Scanning the entries below, copy every line that contains the word "texttt".

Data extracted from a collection
• • • •
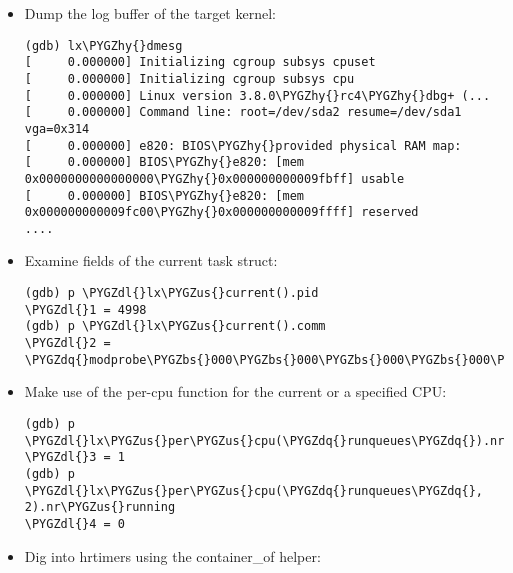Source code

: \documentclass[a4paper,8pt,english]{sphinxmanual}
\def\PYGZbs{\char`\\}
\def\PYGZus{\char`\_}
\def\PYGZdl{\char`\$}
\def\PYGZhy{\char`\-}
\def\PYGZdq{\char`\"}
\begin{document}
\begin{itemize}
\begin{Verbatim}[commandchars=\\\{\}]
Breakpoint 1, btrfs\PYGZus{}init\PYGZus{}sysfs () at /home/user/linux/fs/btrfs/sysfs.c:36
36              btrfs\PYGZus{}kset = kset\PYGZus{}create\PYGZus{}and\PYGZus{}add(\PYGZdq{}btrfs\PYGZdq{}, NULL, fs\PYGZus{}kobj);
\end{Verbatim}

\item {} 
Dump the log buffer of the target kernel:

\begin{Verbatim}[commandchars=\\\{\}]
(gdb) lx\PYGZhy{}dmesg
[     0.000000] Initializing cgroup subsys cpuset
[     0.000000] Initializing cgroup subsys cpu
[     0.000000] Linux version 3.8.0\PYGZhy{}rc4\PYGZhy{}dbg+ (...
[     0.000000] Command line: root=/dev/sda2 resume=/dev/sda1 vga=0x314
[     0.000000] e820: BIOS\PYGZhy{}provided physical RAM map:
[     0.000000] BIOS\PYGZhy{}e820: [mem 0x0000000000000000\PYGZhy{}0x000000000009fbff] usable
[     0.000000] BIOS\PYGZhy{}e820: [mem 0x000000000009fc00\PYGZhy{}0x000000000009ffff] reserved
....
\end{Verbatim}

\item {} 
Examine fields of the current task struct:

\begin{Verbatim}[commandchars=\\\{\}]
(gdb) p \PYGZdl{}lx\PYGZus{}current().pid
\PYGZdl{}1 = 4998
(gdb) p \PYGZdl{}lx\PYGZus{}current().comm
\PYGZdl{}2 = \PYGZdq{}modprobe\PYGZbs{}000\PYGZbs{}000\PYGZbs{}000\PYGZbs{}000\PYGZbs{}000\PYGZbs{}000\PYGZbs{}000\PYGZdq{}
\end{Verbatim}

\item {} 
Make use of the per-cpu function for the current or a specified CPU:

\begin{Verbatim}[commandchars=\\\{\}]
(gdb) p \PYGZdl{}lx\PYGZus{}per\PYGZus{}cpu(\PYGZdq{}runqueues\PYGZdq{}).nr\PYGZus{}running
\PYGZdl{}3 = 1
(gdb) p \PYGZdl{}lx\PYGZus{}per\PYGZus{}cpu(\PYGZdq{}runqueues\PYGZdq{}, 2).nr\PYGZus{}running
\PYGZdl{}4 = 0
\end{Verbatim}

\item {} 
Dig into hrtimers using the container\_of helper:


\end{itemize}
\end{document}
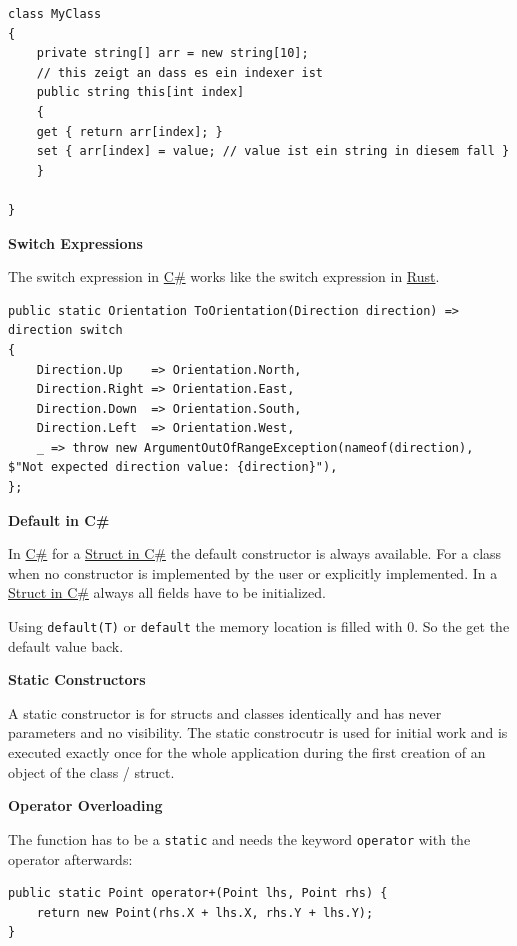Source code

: \documentclass[11pt,twoside,landscape]{article}
\begin{document}
\begin{multicols}{3}
\begin{lstlisting}
class MyClass
{
    private string[] arr = new string[10];
    // this zeigt an dass es ein indexer ist
    public string this[int index]
    {
	get { return arr[index]; }
	set { arr[index] = value; // value ist ein string in diesem fall }
    }

}
\end{lstlisting}

\textbf{Switch Expressions}

The switch expression in \href{../../../roam/20211003114158-c.org}{C\#} works like the switch expression in \href{../../../roam/20200904153952-rust.org}{Rust}.

\lstset{language=csharp,label= ,caption= ,captionpos=b,numbers=none}
\begin{lstlisting}
public static Orientation ToOrientation(Direction direction) => direction switch
{
    Direction.Up    => Orientation.North,
    Direction.Right => Orientation.East,
    Direction.Down  => Orientation.South,
    Direction.Left  => Orientation.West,
    _ => throw new ArgumentOutOfRangeException(nameof(direction), $"Not expected direction value: {direction}"),
};
\end{lstlisting}

\textbf{Default in C\#}

In \href{../../../roam/20211003114158-c.org}{C\#} for a \href{../../../roam/20211008085202-struct_in_c.org}{Struct in C\#} the default constructor is always available.
For a class when no constructor is implemented by the user or explicitly implemented.
In a \href{../../../roam/20211008085202-struct_in_c.org}{Struct in C\#} always all fields have to be initialized.

Using \texttt{default(T)} or \texttt{default} the memory location is filled with 0.
So the get the default value back.

\textbf{Static Constructors}

A static constructor is for structs and classes identically and has never parameters and no visibility.
The static constrocutr is used for initial work and is executed exactly once for the whole application during the first creation of an object of the class / struct.

\textbf{Operator Overloading}

The function has to be a \texttt{static} and needs the keyword \texttt{operator} with the operator afterwards:
\lstset{language=csharp,label= ,caption= ,captionpos=b,numbers=none}
\begin{lstlisting}
public static Point operator+(Point lhs, Point rhs) {
    return new Point(rhs.X + lhs.X, rhs.Y + lhs.Y);
}
\end{lstlisting}


\end{multicols}
\end{document}
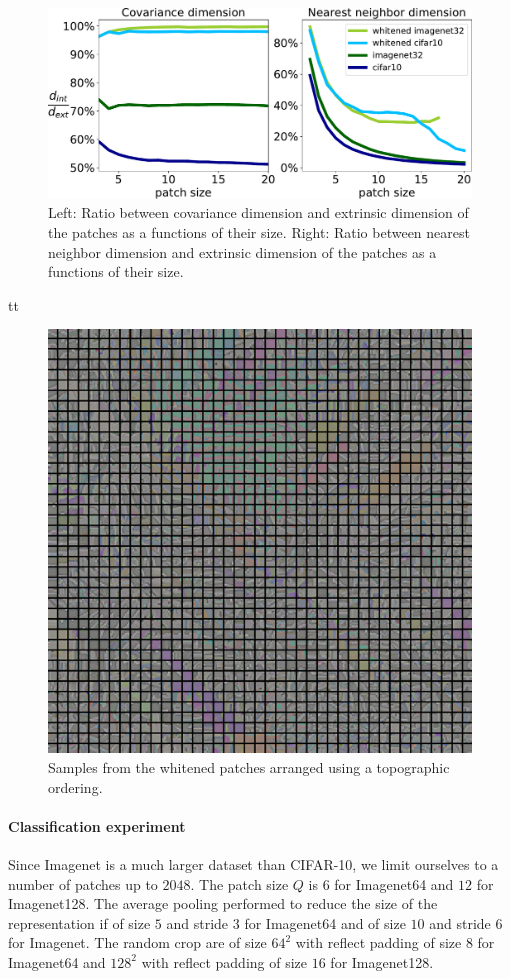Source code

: \documentclass{article}
\begin{document}
\begin{figure}
	\includegraphics[width=.95\linewidth]{figures/intrinsic_dims}
	\caption{Left: Ratio between covariance dimension and extrinsic dimension of the patches as a functions of their size. Right: Ratio between nearest neighbor dimension and extrinsic dimension of the patches as a functions of their size.}
\end{figure}
tt

\begin{figure}
\centeringt
	\includegraphics[width=1.\linewidth]{figures/topographical_order_more_patches}
	\caption{Samples from the whitened patches arranged using a topographic ordering.}
\end{figure}


\paragraph{Classification experiment} Since Imagenet is a much larger dataset than CIFAR-10, we limit ourselves to a number of patches up to $2048$.
The patch size $Q$ is $6$ for Imagenet64 and $12$ for Imagenet128.
The average pooling performed to reduce the size of the representation if of size $5$ and stride $3$ for Imagenet64 and of size $10$ and stride $6$ for Imagenet.
The random crop are of size $64^2$ with reflect padding of size $8$ for Imagenet64 and  $128^2$ with reflect padding of size $16$ for Imagenet128.
\end{document}

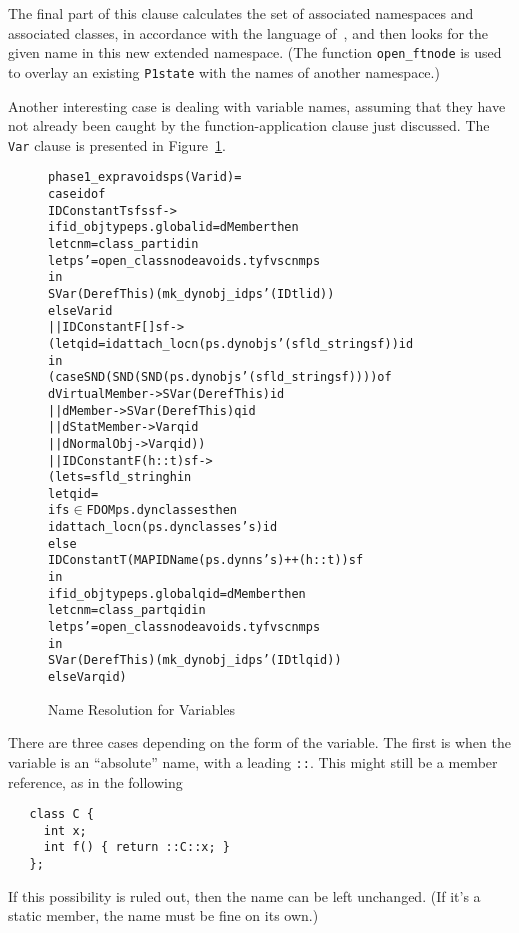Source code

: \documentclass[11pt]{article}
\begin{document}
The final part of this clause calculates the set of associated
namespaces and associated classes, in accordance with the language
of~\cite[\S3.4.2, paragraph~2]{cpp-standard-iso14882}, and then looks
for the given name in this new extended namespace.  (The function
\texttt{open_ftnode} is used to overlay an existing \texttt{P1state}
with the names of another namespace.)

\bigskip
\noindent
Another interesting case is dealing with variable names, assuming that
they have not already been caught by the function-application clause
just discussed.  The \texttt{Var} clause is presented in
Figure~\ref{fig:phase1expr:var}. 
\begin{figure}[htbp]
\begin{alltt}
   phase1_expr avoids ps (Var id) =
      case id of
         IDConstant T sfs sf ->
           if id_objtype ps.global id = dMember then
             let cnm = class_part id in
             let ps' = open_classnode avoids.tyfvs cnm ps
             in
               SVar (Deref This) (mk_dynobj_id ps' (IDtl id))
           else Var id
      || IDConstant F [] sf ->
           (let qid = idattach_locn (ps.dynobjs ' (sfld_string sf)) id
            in
              (case SND (SND (SND (ps.dynobjs ' (sfld_string sf)))) of
                  dVirtualMember -> SVar (Deref This) id
               || dMember -> SVar (Deref This) qid
               || dStatMember -> Var qid
               || dNormalObj -> Var qid))
      || IDConstant F (h::t) sf ->
           (let s = sfld_string h in
            let qid =
                if s \(\in\) FDOM ps.dynclasses then
                  idattach_locn (ps.dynclasses ' s) id
                else
                  IDConstant T (MAP IDName (ps.dynns ' s) ++ (h::t)) sf
            in
              if id_objtype ps.global qid = dMember then
                let cnm = class_part qid in
                let ps' = open_classnode avoids.tyfvs cnm ps
                in
                  SVar (Deref This) (mk_dynobj_id ps' (IDtl qid))
              else Var qid)
\end{alltt}
\caption{Name Resolution for Variables}
\label{fig:phase1expr:var}
\end{figure}
There are three cases depending on the form of the variable.  The
first is when the variable is an ``absolute'' name, with a leading
\texttt{::}.  This might still be a member reference, as in the
following
\begin{verbatim}
   class C {
     int x;
     int f() { return ::C::x; }
   };
\end{verbatim}
If this possibility is ruled out, then the name can be left
unchanged.  (If it's a static member, the name must be fine on its
own.)
\end{document}
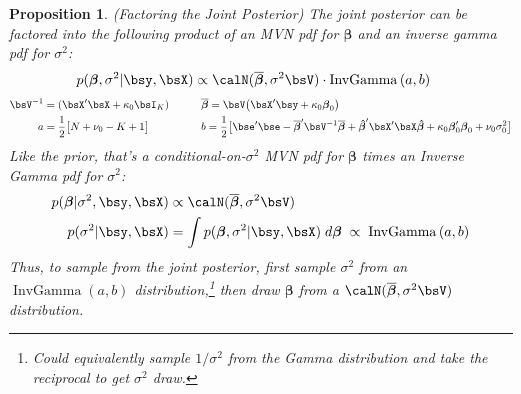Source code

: \documentclass[12pt]{article}
\theoremstyle{plain}
\newtheorem{prop}[thm]{Proposition}
\theoremstyle{definition}
\theoremstyle{remark}
\newcommand{\bsbeta}{\boldsymbol{\beta}}
\newcommand{\bshatbeta}{\boldsymbol{\hat{\beta}}}
\newcommand{\bsbarbeta}{\boldsymbol{\overline{\beta}}}
\begin{document}
\begin{prop}
\label{prop:posteriornormal}
\emph{(Factoring the Joint Posterior)}
The joint posterior can be factored into the following product of an MVN
pdf for $\bsbeta$ and an inverse gamma pdf for $\sigma^2$:
\begin{align}
  p(\bsbeta, \sigma^2 | \bsy,\bsX)
  &\propto
  \calN(\bsbarbeta,\sigma^2\bsV)
  \cdot
  \operatorname{InvGamma}\left(a,b\right)
  \label{posteriornormal}
\end{align}
\begin{alignat}{3}
  \bsV^{-1}&=(\bsX'\bsX+\kappa_0\bsI_K)
  \qquad
  &&\bsbarbeta
  = \bsV\big(\bsX'\bsy + \kappa_0\bsbeta_0\big) \notag\\
  a&=\frac{1}{2} \big[N+\nu_0-K+1\big]
  \qquad
  &&b=
  \frac{1}{2}
  \big[
    \bse'\bse
    - \bsbarbeta'\bsV^{-1}\bsbarbeta
    + \bshatbeta'\bsX'\bsX\bshatbeta
    + \kappa_0\bsbeta_0'\bsbeta_0
    +\nu_0\sigma^2_0
  \big]
  \notag
\end{alignat}
Like the prior, that's a conditional-on-$\sigma^2$ MVN pdf for $\bsbeta$
times an Inverse Gamma pdf for $\sigma^2$:
\begin{align}
  p(\bsbeta | \sigma^2, \bsy, \bsX)
  &\propto
  \calN(\bsbarbeta,\sigma^2\bsV)
  \notag
  \\
  p(\sigma^2|\bsy,\bsX)
  &=\int p(\bsbeta, \sigma^2 | \bsy,\bsX) \; d\bsbeta
  \;\propto\;
  \operatorname{InvGamma}\left(a,b\right)
  \label{sigpos}
\end{align}
Thus, to sample from the joint posterior, first sample $\sigma^2$ from
an $\operatorname{InvGamma}(a,b)$ distribution,\footnote{%
  Could equivalently sample $1/\sigma^2$ from the Gamma distribution
  and take the reciprocal to get $\sigma^2$ draw.
}
then draw $\bsbeta$ from a $\calN(\bsbarbeta,\sigma^2\bsV)$
distribution.
\end{prop}
\end{document}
• • • •
**EXERCISE OUTPUT:**
Using \texttt{default(T)} or \texttt{default} the memory location is filled with 0.
The function has to be a \texttt{static} and needs the keyword \texttt{operator} with the operator afterwards:
\texttt{open_ftnode} is used to overlay an existing \texttt{P1state}
just discussed.  The \texttt{Var} clause is presented in
\texttt{::}.  This might still be a member reference, as in the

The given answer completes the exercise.